Now, these new Fed dollars had to go somewhere, and with dollar interest rates at zero, investors wanted anything but dollars, whether potentially income-bearing (equity), or not (commodities); and whether useful (oil; base metals; agricultural commodities) or not (gold). A tidal wave of dollars flowed into the markets, and in the oil market the sheer scale of these financial purchases could be accommodated only by two producers: either Saudi Arabia - a long-standing US partner - or Russia, a long standing rival.

From early 2009, for well over a year, there was clearly an accommodation between the Saudis and the United States whereby the Saudis leased oil - through sale and repurchase agreements - to financial intermediaries, who in turn either leased it to the flood of new inflation hedging funds, or sold complex - and remunerative - structured products instead.

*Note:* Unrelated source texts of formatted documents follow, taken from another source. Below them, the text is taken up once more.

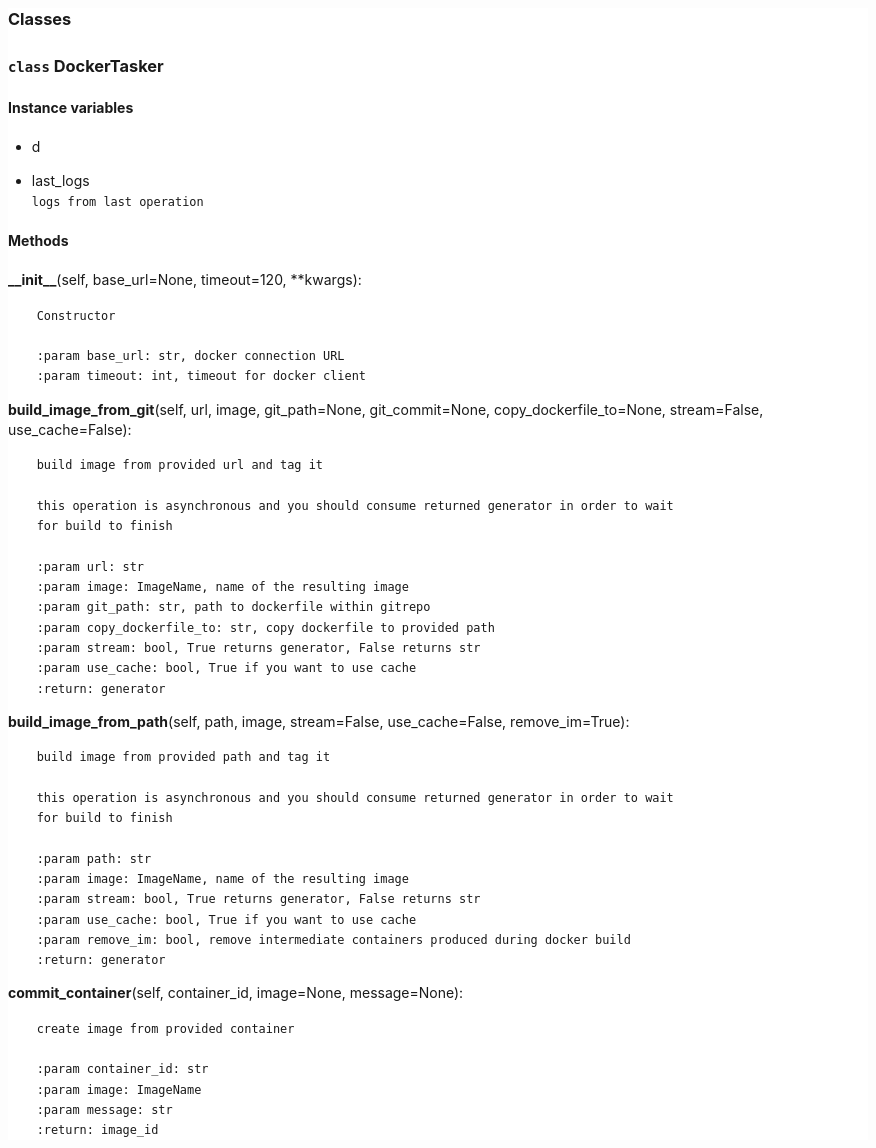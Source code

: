 
### Classes
### `class` DockerTasker 
#### Instance variables
* d

* last_logs  
`logs from last operation `

#### Methods
**\_\_init\_\_**(self, base\_url=None, timeout=120, \*\*kwargs):
```
    Constructor

    :param base_url: str, docker connection URL
    :param timeout: int, timeout for docker client
```

**build\_image\_from\_git**(self, url, image, git\_path=None, git\_commit=None, copy\_dockerfile\_to=None, stream=False, use\_cache=False):
```
    build image from provided url and tag it

    this operation is asynchronous and you should consume returned generator in order to wait
    for build to finish

    :param url: str
    :param image: ImageName, name of the resulting image
    :param git_path: str, path to dockerfile within gitrepo
    :param copy_dockerfile_to: str, copy dockerfile to provided path
    :param stream: bool, True returns generator, False returns str
    :param use_cache: bool, True if you want to use cache
    :return: generator
```

**build\_image\_from\_path**(self, path, image, stream=False, use\_cache=False, remove\_im=True):
```
    build image from provided path and tag it

    this operation is asynchronous and you should consume returned generator in order to wait
    for build to finish

    :param path: str
    :param image: ImageName, name of the resulting image
    :param stream: bool, True returns generator, False returns str
    :param use_cache: bool, True if you want to use cache
    :param remove_im: bool, remove intermediate containers produced during docker build
    :return: generator
```

**commit\_container**(self, container\_id, image=None, message=None):
```
    create image from provided container

    :param container_id: str
    :param image: ImageName
    :param message: str
    :return: image_id
```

Through this market manipulation on a cosmic scale, the global oil price was kept pegged between an upper level, which would not endanger US presidential prospects of re-election, and a lower level, which would provide sufficient funding to meet the needs of an increasingly restless young Saudi population.

To all intents and purposes the Saudis have - through the good offices of the best financial brains money can rent - been printing oil, which as Bernanke has jokingly said, even the biggest central bank in the world cannot do.

For over a year, this strategy went swimmingly and the secretary-general of the Organization of the Petroleum Exporting Countries routinely said at completely boring OPEC meetings how comfortable his membership was with the oil price, albeit ignoring half-hearted complaints by price hawks like Iran.

Unfortunately, this strategy was fundamentally unstable, like a car ferry with its bow doors open and with water swilling around on the car deck.

Water on the car deck
In March 2011 the oil market vessel was hit almost simultaneously by two waves. Firstly, and literally a wave, the Fukushima tsunami shut down a large part of Japan's energy supply and created an energy demand shock; while in Libya a supply shock took over a million barrels of high quality oil out of the market.

Genuinely speculative investors poured in, and the oil price spiked to over $120/barrel - a distinctly "uncomfortable" level for the Saudis, since it led to US gasoline prices rising to politically dangerous levels. The US and Saudis discussed an oil swap of US reserves against Saudi production, but apparently could not agree on price, and in the end the International Energy Agency (IEA), led by the US, released strategic reserves on the oil market, to little apparent effect.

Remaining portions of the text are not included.